Description of the task>
This exercise asks for every line of the material that includes the word "possible".

Information shown>
▬▬▬
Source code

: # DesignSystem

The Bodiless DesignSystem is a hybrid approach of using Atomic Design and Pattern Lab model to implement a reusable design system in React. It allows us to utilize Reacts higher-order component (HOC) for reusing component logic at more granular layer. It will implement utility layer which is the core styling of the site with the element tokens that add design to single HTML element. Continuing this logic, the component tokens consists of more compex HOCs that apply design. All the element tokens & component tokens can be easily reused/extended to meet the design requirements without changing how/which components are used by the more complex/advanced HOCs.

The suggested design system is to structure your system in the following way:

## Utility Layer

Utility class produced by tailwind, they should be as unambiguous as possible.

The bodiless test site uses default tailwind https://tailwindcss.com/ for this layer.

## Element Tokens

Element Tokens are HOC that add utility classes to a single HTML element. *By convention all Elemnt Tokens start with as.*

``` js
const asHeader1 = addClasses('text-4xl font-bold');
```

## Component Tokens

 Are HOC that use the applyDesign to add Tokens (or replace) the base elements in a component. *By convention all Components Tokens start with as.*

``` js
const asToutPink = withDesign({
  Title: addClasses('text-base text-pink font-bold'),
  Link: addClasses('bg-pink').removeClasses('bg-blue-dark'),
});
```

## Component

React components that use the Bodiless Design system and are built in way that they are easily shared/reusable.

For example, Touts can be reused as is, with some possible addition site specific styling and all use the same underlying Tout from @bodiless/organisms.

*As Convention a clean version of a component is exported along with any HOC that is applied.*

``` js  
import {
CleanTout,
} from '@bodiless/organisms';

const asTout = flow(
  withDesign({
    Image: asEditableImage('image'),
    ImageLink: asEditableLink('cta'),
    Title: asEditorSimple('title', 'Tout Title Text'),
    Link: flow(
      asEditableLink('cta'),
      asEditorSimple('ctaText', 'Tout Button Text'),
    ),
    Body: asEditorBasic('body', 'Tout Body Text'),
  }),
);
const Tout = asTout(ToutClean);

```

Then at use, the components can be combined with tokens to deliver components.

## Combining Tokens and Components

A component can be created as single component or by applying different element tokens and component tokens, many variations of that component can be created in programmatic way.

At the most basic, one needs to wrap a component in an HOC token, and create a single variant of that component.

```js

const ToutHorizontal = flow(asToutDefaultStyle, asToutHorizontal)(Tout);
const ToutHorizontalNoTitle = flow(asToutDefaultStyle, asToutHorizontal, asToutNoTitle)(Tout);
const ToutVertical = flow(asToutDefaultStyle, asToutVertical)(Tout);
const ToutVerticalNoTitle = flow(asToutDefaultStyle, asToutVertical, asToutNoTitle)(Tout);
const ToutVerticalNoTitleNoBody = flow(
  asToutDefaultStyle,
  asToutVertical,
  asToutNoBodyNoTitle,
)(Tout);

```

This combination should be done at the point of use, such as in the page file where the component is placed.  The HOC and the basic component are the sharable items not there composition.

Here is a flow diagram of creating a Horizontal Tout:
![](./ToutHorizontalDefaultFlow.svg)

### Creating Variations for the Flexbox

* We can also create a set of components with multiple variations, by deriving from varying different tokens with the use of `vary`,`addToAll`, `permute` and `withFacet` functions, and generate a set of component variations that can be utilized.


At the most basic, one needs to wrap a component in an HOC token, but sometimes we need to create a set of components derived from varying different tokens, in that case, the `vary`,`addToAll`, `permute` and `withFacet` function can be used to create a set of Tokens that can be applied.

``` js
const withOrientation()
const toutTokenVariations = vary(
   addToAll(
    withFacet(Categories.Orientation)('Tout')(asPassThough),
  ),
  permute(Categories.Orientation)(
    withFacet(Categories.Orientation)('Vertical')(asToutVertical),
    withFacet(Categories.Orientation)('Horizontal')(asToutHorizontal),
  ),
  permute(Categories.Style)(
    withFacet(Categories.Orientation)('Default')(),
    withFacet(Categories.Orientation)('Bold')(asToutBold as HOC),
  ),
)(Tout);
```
▬▬▬
Response to this exercise>
Utility class produced by tailwind, they should be as unambiguous as possible.
For example, Touts can be reused as is, with some possible addition site specific styling and all use the same underlying Tout from @bodiless/organisms.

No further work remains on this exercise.